Pacto com a Súcubo - Capítulo 106
Renato desceu as escadas. Sozinho. Não acendeu as luzes, então andou no escuro. Seu rosto estava quase inteiramente neutro, porém o olhar aterrorizado denunciava o estado de espírito em que se encontrava. Não havia, porém, lágrima alguma. Renato, pensava, tinha perdido todas as lágrimas. Seus olhos estavam secos.
No térreo, que funcionava como estacionamento, observou os vários veículos. Alguns tinham sido destruídos no ataque de Lúkin, mas ainda restavam alguns belos modelos.
A motocicleta CB 600 Honet chamou sua atenção. Nunca tinha pilotado uma dessas.
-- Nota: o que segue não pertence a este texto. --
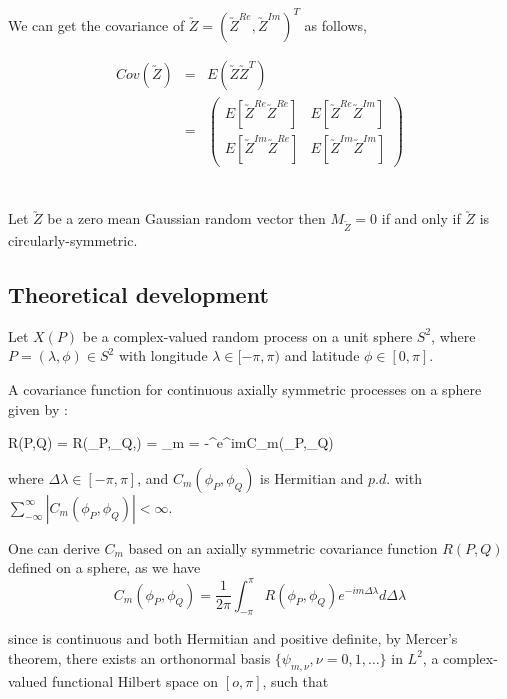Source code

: We can get the covariance of $\utilde{Z}=(\utilde{Z}^{Re}, \utilde{Z}^{Im})^T$ as follows,

\begin{eqnarray*}
	Cov(\utilde{Z}) &=& E(\utilde{Z}\utilde{Z}^T) \\
	&=& \left( \begin{array}{ll}
	E[\utilde{Z}^{Re}\utilde{Z}^{Re}] &  E[\utilde{Z}^{Re}\utilde{Z}^{Im}] \\
	E[\utilde{Z}^{Im}\utilde{Z}^{Re}] &  E[\utilde{Z}^{Im}\utilde{Z}^{Im}]
	\end{array}
	\right) \\
\end{eqnarray*}

\begin{thm}[Gallager, 2008] \label{circular_theory} \hfill \\
	Let $\utilde{Z}$ be a zero mean Gaussian random vector then $M_{\utilde{Z}}=0$ if and only if $\utilde{Z}$ is circularly-symmetric.
\end{thm}


\subsection{Theoretical development}

Let $X(P)$ be a complex-valued random process on a unit sphere $S^2$, where $P = (\lambda, \phi) \in S^2$ with longitude $\lambda \in [-\pi, \pi)$ and latitude $\phi \in [0, \pi]$.
	
	A covariance function for continuous axially symmetric processes on a sphere given by \cite[proposition 1]{Huang2012}:
	
	\beq \label{R(PQ)-01}
	R(P,Q) = R(\phi_P,\phi_Q,\Delta\lambda) = \sum_{m = -\infty}^{\infty}e^{im\Delta\lambda}C_m(\phi_P,\phi_Q)
	\eeq
	
	where $\Delta\lambda \in [-\pi,\pi]$, and $C_m(\phi_P,\phi_Q)$ is Hermitian and $p.d.$ with $\sum_{-\infty}^{\infty}|C_m(\phi_P,\phi_Q)|<\infty$.
	
	One can derive $C_m$ based on an axially symmetric covariance function $R(P,Q)$ defined on a sphere, as we have
	\[ C_m(\phi_P, \phi_Q) = \frac{1}{2\pi}\int_{-\pi}^{\pi} R(\phi_P, \phi_Q)e^{-im\Delta\lambda} d\Delta\lambda \]
	
	since \Cm is continuous and both Hermitian and positive definite, by Mercer's theorem, there exists an orthonormal basis $\{\psi_{m,\nu}, \nu = 0,1,\ldots \}$ in $L^2$, a complex-valued functional Hilbert space on $[o,\pi ]$, such that
	
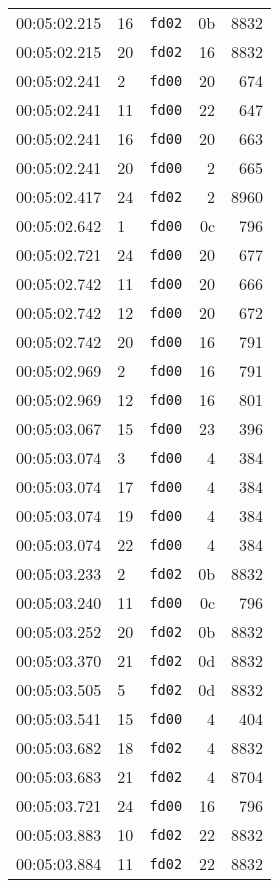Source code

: \documentclass{article}
\begin{document}
\begin{longtable}{lllrr}
00:05:02.215 & 16 & \texttt{fd02} & 0b & 8832 \\
00:05:02.215 & 20 & \texttt{fd02} & 16 & 8832 \\
00:05:02.241 & 2 & \texttt{fd00} & 20 & 674 \\
00:05:02.241 & 11 & \texttt{fd00} & 22 & 647 \\
00:05:02.241 & 16 & \texttt{fd00} & 20 & 663 \\
00:05:02.241 & 20 & \texttt{fd00} & 2 & 665 \\
00:05:02.417 & 24 & \texttt{fd02} & 2 & 8960 \\
00:05:02.642 & 1 & \texttt{fd00} & 0c & 796 \\
00:05:02.721 & 24 & \texttt{fd00} & 20 & 677 \\
00:05:02.742 & 11 & \texttt{fd00} & 20 & 666 \\
00:05:02.742 & 12 & \texttt{fd00} & 20 & 672 \\
00:05:02.742 & 20 & \texttt{fd00} & 16 & 791 \\
00:05:02.969 & 2 & \texttt{fd00} & 16 & 791 \\
00:05:02.969 & 12 & \texttt{fd00} & 16 & 801 \\
00:05:03.067 & 15 & \texttt{fd00} & 23 & 396 \\
00:05:03.074 & 3 & \texttt{fd00} & 4 & 384 \\
00:05:03.074 & 17 & \texttt{fd00} & 4 & 384 \\
00:05:03.074 & 19 & \texttt{fd00} & 4 & 384 \\
00:05:03.074 & 22 & \texttt{fd00} & 4 & 384 \\
00:05:03.233 & 2 & \texttt{fd02} & 0b & 8832 \\
00:05:03.240 & 11 & \texttt{fd00} & 0c & 796 \\
00:05:03.252 & 20 & \texttt{fd02} & 0b & 8832 \\
00:05:03.370 & 21 & \texttt{fd02} & 0d & 8832 \\
00:05:03.505 & 5 & \texttt{fd02} & 0d & 8832 \\
00:05:03.541 & 15 & \texttt{fd00} & 4 & 404 \\
00:05:03.682 & 18 & \texttt{fd02} & 4 & 8832 \\
00:05:03.683 & 21 & \texttt{fd02} & 4 & 8704 \\
00:05:03.721 & 24 & \texttt{fd00} & 16 & 796 \\
00:05:03.883 & 10 & \texttt{fd02} & 22 & 8832 \\
00:05:03.884 & 11 & \texttt{fd02} & 22 & 8832 \\

\end{longtable}
\end{document}

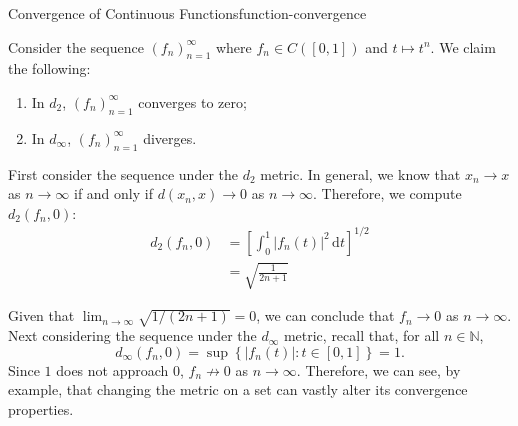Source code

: \documentclass{article}
\numberwithin{equation}{section}
\numberwithin{figure}{section}
\begin{document}
\begin{example}{Convergence of Continuous Functions}{function-convergence}
    \begin{minipage}{.55\linewidth}
        Consider the sequence $ \left( f_n \right)_{n=1}^\infty $ where $ f_n
        \in C\left( [0, 1] \right) $ and $ t \mapsto t^n $. We claim the
        following:
        \begin{enumerate}
            \item In $ d_2 $, $ \left(f_n\right)_{n=1}^\infty $ converges to
                zero;
            \item In $ d_\infty $, $ \left(f_n\right)_{n=1}^\infty $ diverges.
        \end{enumerate}
        First consider the sequence under the $ d_2 $ metric. In general, we
        know that $ x_n \to x $ as $ n \to \infty $ if and only if $ d(x_n, x)
        \to 0 $ as $ n \to \infty $. Therefore, we compute $ d_2(f_n, 0) $:
        \begin{align}
            d_2(f_n, 0) &= \left[ \int_0^1 \left\vert f_n(t) \right\vert^2 \,
                \mathrm{d}t \right]^{1/2} \\
            &= \sqrt{\frac{1}{2n+1}}
        \end{align}
    \end{minipage}\hfill
    \begin{minipage}{.4\linewidth}
        \centering
    \end{minipage}

    Given that $ \lim_{n \to \infty}\sqrt{1/(2n+1)} = 0 $, we can conclude that
    $ f_n \to 0 $ as $ n \to \infty $. Next considering the sequence under the
    $ d_\infty $ metric, recall that, for all $ n \in \mathbb{N} $,
    \begin{equation}
        d_\infty(f_n, 0) = \sup\left\{ \left\vert f_n(t) \right\vert \colon t
        \in [0, 1] \right\} = 1.
    \end{equation}
    Since $ 1 $ does not approach $ 0 $, $ f_n \not\to 0 $ as $ n \to \infty $.
    Therefore, we can see, by example, that changing the metric on a set can
    vastly alter its convergence properties.
\end{example}
\end{document}
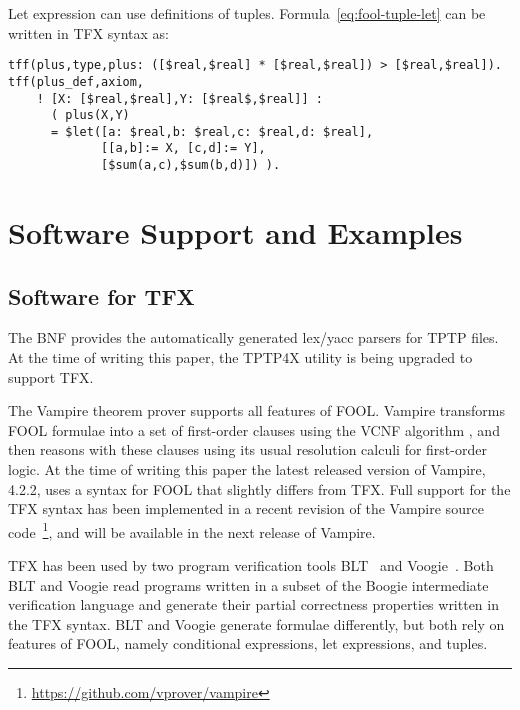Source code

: \documentclass{easychair}
\begin{document}
Let expression can use definitions of tuples.
Formula~\ref{eq:fool-tuple-let} can be written in TFX syntax as:
\begin{verbatim}
tff(plus,type,plus: ([$real,$real] * [$real,$real]) > [$real,$real]).
tff(plus_def,axiom,
    ! [X: [$real,$real],Y: [$real$,$real]] :
      ( plus(X,Y) 
      = $let([a: $real,b: $real,c: $real,d: $real],
             [[a,b]:= X, [c,d]:= Y],
             [$sum(a,c),$sum(b,d)]) ).
\end{verbatim}

\section{Software Support and Examples}
\label{ImplementationExamples}

\subsection{Software for TFX}
\label{Software}

The BNF provides the automatically generated lex/yacc parsers for TPTP files.
At the time of writing this paper, the TPTP4X utility is being upgraded
to support TFX.

The Vampire theorem prover \cite{KV13} supports all features of FOOL. 
Vampire transforms FOOL formulae into a set of first-order clauses using the 
VCNF algorithm \cite{KK+16-GCAI}, and then reasons with these clauses using 
its usual resolution calculi for first-order logic. 
At the time of writing this paper the latest released version of Vampire,
4.2.2, uses a syntax for FOOL that slightly differs from TFX. 
Full support for the TFX syntax has been implemented in a recent revision of 
the Vampire source code~\footnote{%
\url{https://github.com/vprover/vampire}}, and will be available
in the next release of Vampire.

TFX has been used by two program verification tools BLT~\cite{CF17} and
Voogie~\cite{KKV18}. 
Both BLT and Voogie read programs written in a subset of the Boogie 
intermediate verification language and generate their partial correctness 
properties written in the TFX syntax. 
BLT and Voogie generate formulae differently, but both rely on features of 
FOOL, namely conditional expressions, let expressions, and tuples.

\end{document}
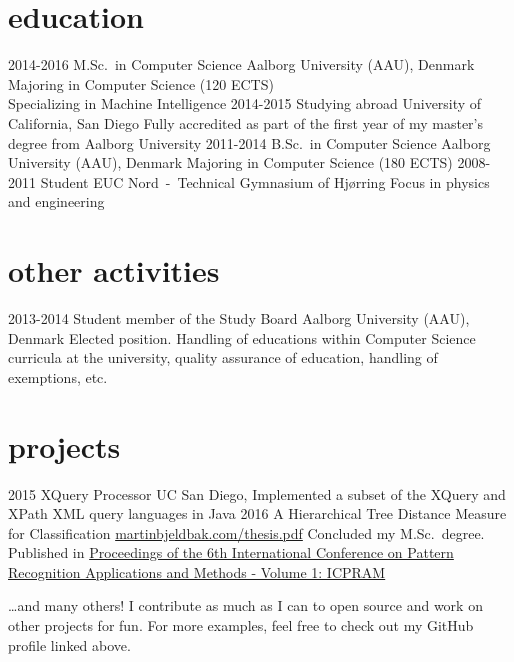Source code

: \documentclass{afriggeri-cv/friggeri-cv}
\newcommand{\aau}{%
  Aalborg University (AAU), Denmark
}
\begin{document}
\section{education}

\begin{entrylist}
  \entry
    {2014-2016}
    {M.Sc.\ {\normalfont in Computer Science}}
    {\aau}
    {Majoring in Computer Science (120 ECTS)\\
    Specializing in Machine Intelligence}
  \entry
    {2014-2015}
    {Studying abroad}
    {University of California, San Diego}
    {Fully accredited as part of the first year of my master's degree from Aalborg University}
  \entry
    {2011-2014}
    {B.Sc.\ {\normalfont in Computer Science}}
    {\aau}
    {Majoring in Computer Science (180 ECTS)}
  \entry
    {2008-2011}
    {Student}
    {EUC Nord~-~Technical Gymnasium of Hjørring}
    {Focus in physics and engineering}
\end{entrylist}

\section{other activities}
\begin{entrylist}
  \entry
    {2013-2014}
    {Student member of the Study Board}
    {\aau}
    {Elected position. Handling of educations within Computer Science curricula at the university, quality assurance of education, handling of exemptions, etc.}
\end{entrylist}

\section{projects}
\begin{entrylist}
  \entry
    {2015}
    {XQuery Processor}
    {UC San Diego, }
    {Implemented a subset of the XQuery and XPath XML query languages in Java}
  \entry
    {2016}
    {A Hierarchical Tree Distance Measure for Classification}
    {\href{http://martinbjeldbak.com/thesis.pdf}{martinbjeldbak.com/thesis.pdf}}
    {Concluded my M.Sc.\ degree. Published in \href{http://www.scitepress.org/DigitalLibrary/PublicationsDetail.aspx?ID=xSe8tY7QfHE=&t=1}{Proceedings of the 6th International Conference on Pattern Recognition Applications and Methods - Volume 1: ICPRAM}}
\end{entrylist}

\dots and many others! I contribute as much as I can to open source and work on other projects for fun. For more examples, feel free to check out my GitHub profile linked above.
\end{document}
Na verdade, Renato não tinha muita experiência dirigindo veículos, mas sabia o básico.
Foi até o pilar central, que também funcionava como estante para ferramentas, com seus nichos se projetando, e procurou pela chave.
O encontrou, identificado por um desenho da moto junto à chave.
Foi até a moto e ligou a ignição. O farol se acendeu, cortando o breu como uma lâmina de luz.
Renato suspirou e ficou cerca de dois minutos pensativo, olhando para o nada.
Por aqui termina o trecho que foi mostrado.